Adjoint model is \(\lambda_t = -A^T \lambda\), backward in time.

Demo#

x = LinRange(-1, 1, 100)
function advect_matrix(x) # upwinded
    c = .5 * (x[1:end-1] + x[2:end])
    L = x[end] - x[1]
    dx = diff([c[end] - L; c; c[1] + L])
    n = length(c)
    rows = Int[]
    cols = Int[]
    vals = Float64[]
    wrap(j) = (j + n - 1) % n + 1
    for i in 1:n
        append!(rows, [i, i])
        append!(cols, wrap.([i-1, i]))
        append!(vals, [1., -1] ./ dx[i])
    end
    c, sparse(rows, cols, vals)
end
c, A = advect_matrix(x)
A = Matrix(A); # dense to use exp
u0 = @. exp(-(c/.4)^2)
T = 0.2
u = exp(A * T) * u0
lam = exp(A' * T) * u0
scatter(c, [u0 u lam], label=["u0" "forward" "adjoint"])
../_images/extra-inference_27_0.svg

Non-uniform grid#

warp(x; s = 0.3) = s*x + (1-s)*x^3
plot(warp, xlim=(-1, 1), legend=:none)
../_images/extra-inference_29_0.svg
x = LinRange(-1, 1, 100)
y = warp.(x)
c, A = advect_matrix(y)
A = Matrix(A)
u0 = @. exp(-(c/.4)^2)
T = 0.2
u = exp(A * T) * u0
lam = exp(A' * T) * u0
scatter(c, [u0 u lam], label=["u0" "forward" "adjoint"])
../_images/extra-inference_30_0.svg
@show norm(sum(A, dims=[2])) # row sums
@show norm(sum(A', dims=[2])); # row sums of adjoint operator 
norm(sum(A, dims = [2])) = 0.0
norm(sum(A', dims = [2])) = 
33.55967467376903
33.55967467376903

Discretization does not commute with differentiation!?!#

  • This is a big problem.

    • One hopes that the gradient computed by the adjoint method is a descent direction for an optimizer.

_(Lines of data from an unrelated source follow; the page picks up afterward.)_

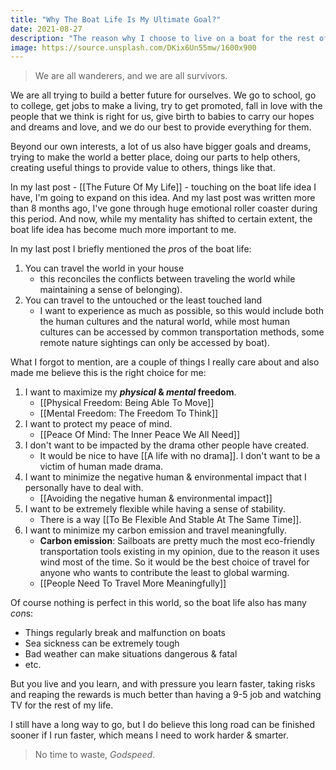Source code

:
 ```yaml
---
title: "Why The Boat Life Is My Ultimate Goal?"
date: 2021-08-27
description: "The reason why I choose to live on a boat for the rest of my life, instead of living in a house."
image: https://source.unsplash.com/DKix6Un55mw/1600x900
---
```


> We are all wanderers, and we are all survivors.

We are all trying to build a better future for ourselves. We go to school, go to college, get jobs to make a living, try to get promoted, fall in love with the people that we think is right for us, give birth to babies to carry our hopes and dreams and love, and we do our best to provide everything for them.

Beyond our own interests, a lot of us also have bigger goals and dreams, trying to make the world a better place, doing our parts to help others, creating useful things to provide value to others, things like that.

In my last post - [[The Future Of My Life]] - touching on the boat life idea I have, I'm going to expand on this idea. And my last post was written more than 8 months ago, I've gone through huge emotional roller coaster during this period. And now, while my mentality has shifted to certain extent, the boat life idea has become much more important to me.

In my last post I briefly mentioned the *pro*s of the boat life:

1. You can travel the world in your house
   - this reconciles the conflicts between traveling the world while maintaining a sense of belonging).
2. You can travel to the untouched or the least touched land
   - I want to experience as much as possible, so this would include both the human cultures and the natural world, while most human cultures can be accessed by common transportation methods, some remote nature sightings can only be accessed by boat).

What I forgot to mention, are a couple of things I really care about and also made me believe this is the right choice for me:

1. I want to maximize my ***physical* & *mental* freedom**.
   - [[Physical Freedom: Being Able To Move]]
   - [[Mental Freedom: The Freedom To Think]]
2. I want to protect my peace of mind.
   - [[Peace Of Mind: The Inner Peace We All Need]]
3. I don't want to be impacted by the drama other people have created.
   - It would be nice to have [[A life with no drama]]. I don't want to be a victim of human made drama.
4. I want to minimize the negative human & environmental impact that I personally have to deal with.
   - [[Avoiding the negative human & environmental impact]]
5. I want to be extremely flexible while having a sense of stability.
   - There is a way [[To Be Flexible And Stable At The Same Time]].
6. I want to minimize my carbon emission and travel meaningfully.
   - **Carbon emission**: Sailboats are pretty much the most eco-friendly transportation tools existing in my opinion, due to the reason it uses wind most of the time. So it would be the best choice of travel for anyone who wants to contribute the least to global warming.
   - [[People Need To Travel More Meaningfully]]

Of course nothing is perfect in this world, so the boat life also has many *con*s:

- Things regularly break and malfunction on boats
- Sea sickness can be extremely tough
- Bad weather can make situations dangerous & fatal
- etc.

But you live and you learn, and with pressure you learn faster, taking risks and reaping the rewards is much better than having a 9-5 job and watching TV for the rest of my life.

I still have a long way to go, but I do believe this long road can be finished sooner if I run faster, which means I need to work harder & smarter.

> No time to waste, *Godspeed*.
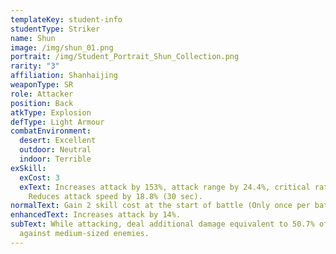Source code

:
 ```yaml
---
templateKey: student-info
studentType: Striker
name: Shun
image: /img/shun_01.png
portrait: /img/Student_Portrait_Shun_Collection.png
rarity: "3"
affiliation: Shanhaijing
weaponType: SR
role: Attacker
position: Back
atkType: Explosion
defType: Light Armour
combatEnvironment:
  desert: Excellent
  outdoor: Neutral
  indoor: Terrible
exSkill:
  exCost: 3
  exText: Increases attack by 153%, attack range by 24.4%, critical rate by 26.3%.
    Reduces attack speed by 18.8% (30 sec).
normalText: Gain 2 skill cost at the start of battle (Only once per battle).
enhancedText: Increases attack by 14%.
subText: While attacking, deal additional damage equivalent to 50.7% of attack
  against medium-sized enemies.
---
```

    • But the gradient of the discrete problem is physically nonsense, often leading to local minima.

    • The discretization of the continuous adjoint equation may not be a descent direction, but is probably conceptually more what you want.

  • Some discretizations, such as pure Galerkin methods, do commute.

  • Such methods are insufficiently stable for most transport-dominated problems.

  • Discretization methods like limiters for finite volume methods make this worse.